Nothing in the entries may change when you repeat them, and no images may appear.

DATA

※ ※ ※

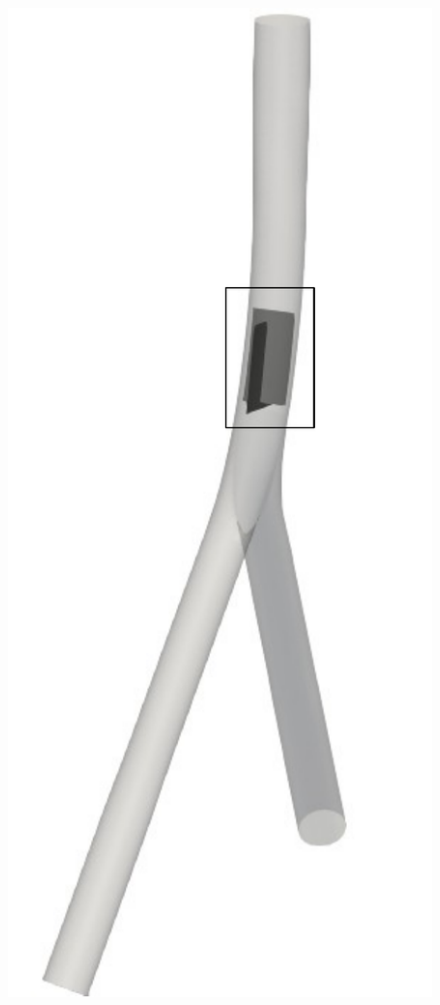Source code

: \begin{figure}[htbp]
    \centering
    \begin{minipage}[c][8cm][c]{0.15\textwidth}
    \includegraphics[scale=0.28]{imgs/vena_cava/venacava_piv1.pdf}

\end{minipage}
\end{figure}
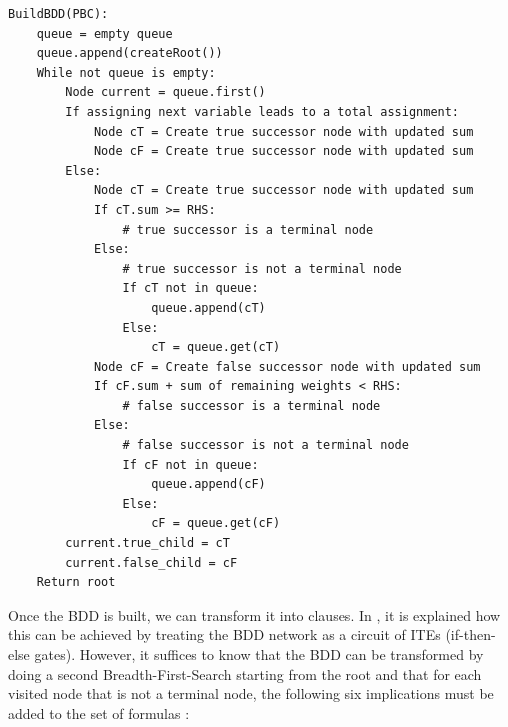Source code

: {
\pseudo{}
\renewcommand{\lstlistingname}{Algorithm}
\begin{lstlisting}[frame=single,caption={Pseudo Code of BDD construction},captionpos=b, label=CodeBDDConstruction, basicstyle=\footnotesize]
BuildBDD(PBC):
    queue = empty queue
    queue.append(createRoot())
    While not queue is empty:
        Node current = queue.first()
        If assigning next variable leads to a total assignment:
            Node cT = Create true successor node with updated sum
            Node cF = Create true successor node with updated sum
        Else:
            Node cT = Create true successor node with updated sum
            If cT.sum >= RHS:
                # true successor is a terminal node
            Else:
                # true successor is not a terminal node
                If cT not in queue:
                    queue.append(cT)
                Else:
                    cT = queue.get(cT)
            Node cF = Create false successor node with updated sum
            If cF.sum + sum of remaining weights < RHS:
                # false successor is a terminal node
            Else:
                # false successor is not a terminal node
                If cF not in queue:
                    queue.append(cF)
                Else:
                    cF = queue.get(cF)
        current.true_child = cT
        current.false_child = cF
    Return root
\end{lstlisting}
}

Once the BDD is built, we can transform it into clauses. In \cite{Een2006TranslatingPC}, it is explained how this can be achieved by treating the BDD network as a circuit of ITEs (if-then-else gates). However, it suffices to know that the BDD can be transformed by doing a second Breadth-First-Search starting from the root and that for each visited node that is not a terminal node, the following six implications must be added to the set of formulas \cite{Een2006TranslatingPC}:

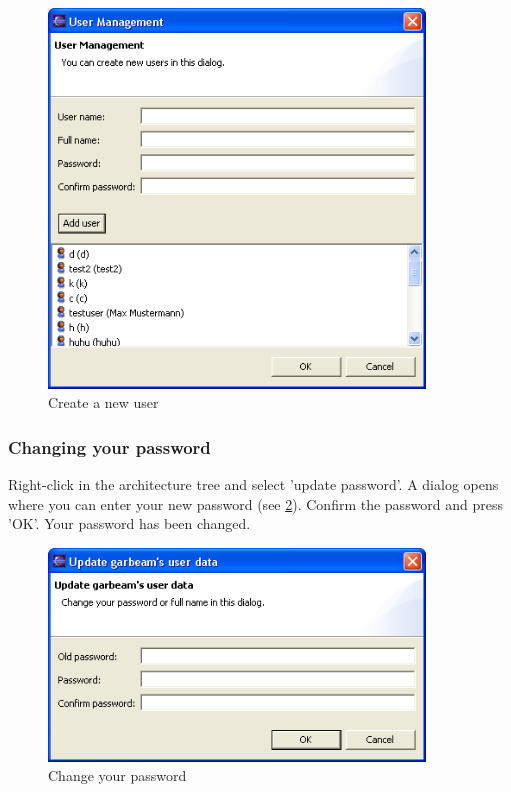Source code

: \begin{figure}[h!]
\begin{center}
\includegraphics[width=10cm]{createuser1.png}
   \caption{Create a new user}
\label{createuser1}
\end{center}
\end{figure}\par


\subsubsection{Changing your password}

Right-click in the architecture tree and select 'update password'. A dialog opens where you can
enter your new password (see \ref{password}). Confirm the password and press 'OK'. Your password has been changed.

\begin{figure}[h!]
\begin{center}
\includegraphics[width=10cm]{password.png}
   \caption{Change your password}
\label{password}
\end{center}
\end{figure}\par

※ ※ ※

OUTPUT FOR THIS EXERCISE
Source code

: \begin{figure}[htbp]
    \centering
    \begin{minipage}[c][8cm][c]{0.15\textwidth}
    \includegraphics[scale=0.28]{imgs/vena_cava/venacava_piv1.pdf}

\end{minipage}
\end{figure}
Source code

: {
\pseudo{}
\renewcommand{\lstlistingname}{Algorithm}
\begin{lstlisting}[frame=single,caption={Pseudo Code of BDD construction},captionpos=b, label=CodeBDDConstruction, basicstyle=\footnotesize]
BuildBDD(PBC):
    queue = empty queue
    queue.append(createRoot())
    While not queue is empty:
        Node current = queue.first()
        If assigning next variable leads to a total assignment:
            Node cT = Create true successor node with updated sum
            Node cF = Create true successor node with updated sum
        Else:
            Node cT = Create true successor node with updated sum
            If cT.sum >= RHS:
                # true successor is a terminal node
            Else:
                # true successor is not a terminal node
                If cT not in queue:
                    queue.append(cT)
                Else:
                    cT = queue.get(cT)
            Node cF = Create false successor node with updated sum
            If cF.sum + sum of remaining weights < RHS:
                # false successor is a terminal node
            Else:
                # false successor is not a terminal node
                If cF not in queue:
                    queue.append(cF)
                Else:
                    cF = queue.get(cF)
        current.true_child = cT
        current.false_child = cF
    Return root
\end{lstlisting}
}

Once the BDD is built, we can transform it into clauses. In \cite{Een2006TranslatingPC}, it is explained how this can be achieved by treating the BDD network as a circuit of ITEs (if-then-else gates). However, it suffices to know that the BDD can be transformed by doing a second Breadth-First-Search starting from the root and that for each visited node that is not a terminal node, the following six implications must be added to the set of formulas \cite{Een2006TranslatingPC}:

Source code

: \begin{figure}[h!]
\begin{center}
\includegraphics[width=10cm]{createuser1.png}
   \caption{Create a new user}
\label{createuser1}
\end{center}
\end{figure}\par


\subsubsection{Changing your password}

Right-click in the architecture tree and select 'update password'. A dialog opens where you can
enter your new password (see \ref{password}). Confirm the password and press 'OK'. Your password has been changed.

\begin{figure}[h!]
\begin{center}
\includegraphics[width=10cm]{password.png}
   \caption{Change your password}
\label{password}
\end{center}
\end{figure}\par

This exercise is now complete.